Review: Alice in Wonderland (2010), dir. Tim Burton
I wonder what the scoop is on Disney’s influence on Tim Burton’s vision for Alice in Wonderland. I haven’t heard a thing about it either way, but it certainly feels like someone shoehorned a good Tim Burton idea into an old Disney boot.
I don’t like the practice of combining two existing works (Alice’s Adventures in Wonderland and Through the Looking Glass, in this case) and presenting something new from it. In most cases – as in this one – it ends up falling short of communicating the magic of either of the individual works, while also failing to invent much new magic.
The filmmakers do not disappoint on every level, though. The performances across the board are very good, highlighted especially by Mia Wasikowska (Alice), Johnny Depp (the Mad Hatter) and Matt Lucas (as both Tweedledee and Tweedledum). It really is wonderful to see some of these classic characters brought artfully to life by talented actors. Most of the digital effects are impressive or at worst not distracting, and quite a few scenes manage to capture some of the mystery of the Alice books with a touch of the classic Burton darkness.

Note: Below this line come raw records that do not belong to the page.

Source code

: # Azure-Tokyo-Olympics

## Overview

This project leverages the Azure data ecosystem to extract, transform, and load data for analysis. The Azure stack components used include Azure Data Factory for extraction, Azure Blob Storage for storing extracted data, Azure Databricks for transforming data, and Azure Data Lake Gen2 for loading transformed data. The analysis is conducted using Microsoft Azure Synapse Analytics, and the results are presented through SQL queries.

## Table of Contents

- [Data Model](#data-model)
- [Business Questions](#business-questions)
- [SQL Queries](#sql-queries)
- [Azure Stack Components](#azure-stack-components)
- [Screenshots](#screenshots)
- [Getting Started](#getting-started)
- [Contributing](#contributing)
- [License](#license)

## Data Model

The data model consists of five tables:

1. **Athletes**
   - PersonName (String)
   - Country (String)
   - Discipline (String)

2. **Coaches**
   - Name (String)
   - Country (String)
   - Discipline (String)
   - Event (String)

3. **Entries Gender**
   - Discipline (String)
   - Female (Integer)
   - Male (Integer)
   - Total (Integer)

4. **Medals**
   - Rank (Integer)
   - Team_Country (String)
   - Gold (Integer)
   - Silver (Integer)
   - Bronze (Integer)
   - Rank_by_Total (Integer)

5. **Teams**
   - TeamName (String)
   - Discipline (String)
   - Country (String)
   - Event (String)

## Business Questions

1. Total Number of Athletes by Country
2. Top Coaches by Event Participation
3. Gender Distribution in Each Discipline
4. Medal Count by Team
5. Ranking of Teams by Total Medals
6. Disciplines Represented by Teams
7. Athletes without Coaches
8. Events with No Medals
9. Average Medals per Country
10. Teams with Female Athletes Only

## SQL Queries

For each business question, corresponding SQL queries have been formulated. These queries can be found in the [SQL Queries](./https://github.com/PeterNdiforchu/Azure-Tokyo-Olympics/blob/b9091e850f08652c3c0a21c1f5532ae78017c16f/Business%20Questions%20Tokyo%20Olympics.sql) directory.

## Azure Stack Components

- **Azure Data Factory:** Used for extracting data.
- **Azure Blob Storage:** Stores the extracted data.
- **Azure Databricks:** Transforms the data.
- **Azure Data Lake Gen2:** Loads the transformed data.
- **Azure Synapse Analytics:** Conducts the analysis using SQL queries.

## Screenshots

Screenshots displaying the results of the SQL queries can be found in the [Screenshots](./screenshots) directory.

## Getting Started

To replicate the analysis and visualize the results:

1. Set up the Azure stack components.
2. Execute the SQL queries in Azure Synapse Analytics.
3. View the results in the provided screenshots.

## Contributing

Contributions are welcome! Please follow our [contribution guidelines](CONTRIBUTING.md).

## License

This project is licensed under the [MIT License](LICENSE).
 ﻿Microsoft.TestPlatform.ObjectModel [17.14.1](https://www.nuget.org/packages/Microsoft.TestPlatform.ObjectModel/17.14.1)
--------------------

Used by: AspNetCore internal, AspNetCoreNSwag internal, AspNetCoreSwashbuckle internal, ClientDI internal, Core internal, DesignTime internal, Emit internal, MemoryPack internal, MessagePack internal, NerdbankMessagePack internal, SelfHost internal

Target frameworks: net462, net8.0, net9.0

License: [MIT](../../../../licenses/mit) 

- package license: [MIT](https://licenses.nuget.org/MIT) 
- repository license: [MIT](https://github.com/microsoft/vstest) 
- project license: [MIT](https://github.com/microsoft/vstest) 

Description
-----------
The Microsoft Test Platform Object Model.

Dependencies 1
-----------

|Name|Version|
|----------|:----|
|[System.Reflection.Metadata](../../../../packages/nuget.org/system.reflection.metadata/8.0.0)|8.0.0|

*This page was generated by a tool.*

But the twisted, exciting visuals of Burton are marred by conventional plot developments. And Danny Elfman’s music, often underestimated as the partner to Burton’s images, lacks its usual delighted creepiness. By the end, there is just too much “here we go again” in a world that is supposed to be anything but predictable.
We have now seen so many amazing images and fantasy worlds that critical standards for visually-driven movies are increasingly higher. Avatar is still in theaters, and the past decade has shown us The Lord of the Rings, Harry Potter, all of the comic book superhero movies and the ancient history adaptations like Troy and 300. There is hardly a mythic creature or super power that we haven’t yet seen.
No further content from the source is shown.